麻の葉の意匠が素晴らしい木枠は、扉を傷から守るという役割を果たしているそうです。

 

枠は軽くて、上部中央の20㎝くらいの棒と紐で、扉に止めているだけ。

いざ「火事だ!」という時には、枠を外して、扉を閉める。

実際、ごく簡単に外すことができます。ご主人がやって見せてくれました。

 

(後で映像で見たのですが、扉のそばには床下に味噌をしまう場所がありました。火事の際は扉を閉めてから、さらに隙間に味噌を塗りこめるそうです)

 

 

内蔵の側面です。白壁+黒漆喰の腰壁+黒漆喰の窓+漆の枠。

窓の上高い場所に、キャットウォークみたいなものが設置されています。

これは、火事の際に、内蔵の2階の扉を閉めに行くために設置してあるそうです。

家が焼けたとしても、蔵の中の物は守れるよう、考え抜かれています。

 

内蔵の裏手。やはり、白壁+黒漆喰腰壁+黒漆喰の扉+枠。

裏と言ってもこれだけの意匠。キャットウォークも続いてます。

ご主人は、娘さんの結納をこの内蔵で行ったそうです。

きっと中もスペシャルな造作のお座敷なのでしょう(中には入れません)、特別な日だけに使う特別な場所。

先ほど見た「冠婚葬祭を行うお座敷」とはまた別の位置づけなのかな?と不思議な気がします。

 

同じ屋根の下に水屋も蔵もあれば、雪に閉ざされた冬の間、外に出なくても用が足せる。

そんな生活の中で発展した内蔵ですが、でも単なる貯蔵庫じゃなくて「家じゅうでいちばん大切な場所」となったところが、増田の内蔵の不思議なところです。

 

でも、息子さんは「こんな所に住みたくない、と東京に行っちゃってねー」とおっしゃってました。

 

 

内蔵含めた母屋から、外に出たところ。

敷地の中に水路(下堰)が流れてきています。

ここで野菜も洗えるし洗濯もできます。

子どもの水遊びもできますね。

 

水路に沿って、たいへんきれいに手入れされた庭が、奥へと続きます。

 

白いバラがきれいでした。奥様が手入れされているそうです。

その奥にあるのは、外に建つ蔵の一つ、味噌蔵。

バラと古い蔵が、とてもマッチしています。

 

味噌蔵のぞくと、大きな味噌樽が並んでいました。

 

もう一つ外蔵があって、こちらは塩蔵として使っていたそうです。こちらも大きな蔵です。

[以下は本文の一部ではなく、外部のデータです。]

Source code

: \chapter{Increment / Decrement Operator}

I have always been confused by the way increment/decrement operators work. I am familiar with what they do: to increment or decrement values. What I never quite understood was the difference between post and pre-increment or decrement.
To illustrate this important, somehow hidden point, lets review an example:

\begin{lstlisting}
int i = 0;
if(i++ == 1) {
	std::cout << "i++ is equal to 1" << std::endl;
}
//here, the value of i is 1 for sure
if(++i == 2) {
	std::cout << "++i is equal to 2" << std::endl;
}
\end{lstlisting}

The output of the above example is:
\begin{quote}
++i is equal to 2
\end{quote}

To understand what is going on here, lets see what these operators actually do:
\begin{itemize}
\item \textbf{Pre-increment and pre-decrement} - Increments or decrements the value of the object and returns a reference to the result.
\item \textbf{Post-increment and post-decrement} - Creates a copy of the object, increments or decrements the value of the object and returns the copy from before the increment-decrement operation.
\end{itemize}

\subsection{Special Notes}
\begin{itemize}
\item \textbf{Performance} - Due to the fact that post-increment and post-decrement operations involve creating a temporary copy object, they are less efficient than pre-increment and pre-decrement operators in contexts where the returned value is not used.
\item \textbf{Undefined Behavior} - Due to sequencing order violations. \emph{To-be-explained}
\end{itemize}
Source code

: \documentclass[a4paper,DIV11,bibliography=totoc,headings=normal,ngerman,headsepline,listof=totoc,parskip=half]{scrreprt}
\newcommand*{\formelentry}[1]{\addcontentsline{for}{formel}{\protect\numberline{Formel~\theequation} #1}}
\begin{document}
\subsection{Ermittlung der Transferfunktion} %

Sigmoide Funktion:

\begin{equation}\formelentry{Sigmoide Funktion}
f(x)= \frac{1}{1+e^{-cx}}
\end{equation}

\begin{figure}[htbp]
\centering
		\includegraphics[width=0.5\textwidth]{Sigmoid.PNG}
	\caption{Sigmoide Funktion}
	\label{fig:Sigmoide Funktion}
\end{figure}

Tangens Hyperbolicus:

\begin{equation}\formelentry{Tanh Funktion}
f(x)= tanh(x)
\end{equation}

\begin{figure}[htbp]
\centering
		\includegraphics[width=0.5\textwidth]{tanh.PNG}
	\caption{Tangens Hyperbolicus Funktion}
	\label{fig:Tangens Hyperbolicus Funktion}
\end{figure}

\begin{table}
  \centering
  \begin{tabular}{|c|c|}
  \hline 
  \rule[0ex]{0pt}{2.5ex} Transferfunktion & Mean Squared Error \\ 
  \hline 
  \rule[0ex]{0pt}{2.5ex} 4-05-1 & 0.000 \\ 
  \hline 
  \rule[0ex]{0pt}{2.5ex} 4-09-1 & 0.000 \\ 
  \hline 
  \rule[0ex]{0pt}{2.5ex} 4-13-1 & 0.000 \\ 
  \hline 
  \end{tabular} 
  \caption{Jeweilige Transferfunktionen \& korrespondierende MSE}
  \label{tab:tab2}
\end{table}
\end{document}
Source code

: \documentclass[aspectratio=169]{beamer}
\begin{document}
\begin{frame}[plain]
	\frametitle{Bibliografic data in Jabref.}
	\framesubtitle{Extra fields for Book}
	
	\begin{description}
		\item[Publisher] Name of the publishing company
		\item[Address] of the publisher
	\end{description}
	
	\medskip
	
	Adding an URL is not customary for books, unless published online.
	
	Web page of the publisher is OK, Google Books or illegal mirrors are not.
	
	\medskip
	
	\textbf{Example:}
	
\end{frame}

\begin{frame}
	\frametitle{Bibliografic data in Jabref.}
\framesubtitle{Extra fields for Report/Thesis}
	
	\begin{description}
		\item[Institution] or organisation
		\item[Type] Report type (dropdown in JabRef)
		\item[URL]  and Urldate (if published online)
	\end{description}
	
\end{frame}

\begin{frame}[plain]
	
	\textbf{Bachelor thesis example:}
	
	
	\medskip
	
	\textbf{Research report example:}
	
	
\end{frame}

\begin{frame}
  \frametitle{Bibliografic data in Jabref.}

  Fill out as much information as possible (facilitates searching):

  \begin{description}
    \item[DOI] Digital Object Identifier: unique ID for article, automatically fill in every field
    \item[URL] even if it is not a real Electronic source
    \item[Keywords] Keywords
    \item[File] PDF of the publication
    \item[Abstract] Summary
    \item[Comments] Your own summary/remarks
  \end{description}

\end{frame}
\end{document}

山吉肥料店は、養蚕の繭を扱う仕事をしていて、そこから肥料店に。

味噌、塩なども扱う商社のような商いをしていたらしいです。

そこで得たお金で、今のご当主のおじいさんが蔵を建てたとのことです。

 

さらにまだ、敷地は奥へと細長く続きます。

奥にはさらにもう1軒。

こちらは、お客様が来た時に泊まるための家だそうです。

 

そうかー、昔は町にレストランやホテルがあるわけじゃないから。

商談も宴会も、お客さんを泊めるのも、結納や披露宴もお葬式も、みな自分たちで。

内蔵のある家に生まれ育ったご主人の話からは、昔の人々の生活が浮かび上がってきます。

 

で、ようやく外へ。裏通りは、黒塗りの塀が続く道でした。

ここから、昔は遠い山まで田んぼがひろがって、いい眺めだったそうです。

今はいろんな建物があって望めませんが。

 

ご主人の話からは、この町、この家での暮らしに愛着をもって過ごしていらっしゃったんだな…と伝わってきました。

ちょうどこの家の内蔵と同じころのお生まれかと思います。

ご夫婦とも、今後ともお健やかに過ごされますように。

 

☆☆☆

 

山吉肥料店の周囲でも、公開されている家はいくつもありました。

こちらも少し見る目ができて、どれも基本構造は同じっぽいけれど、中はそれぞれ趣向を凝らしてあることが、表からチラッと見えただけでもわかる。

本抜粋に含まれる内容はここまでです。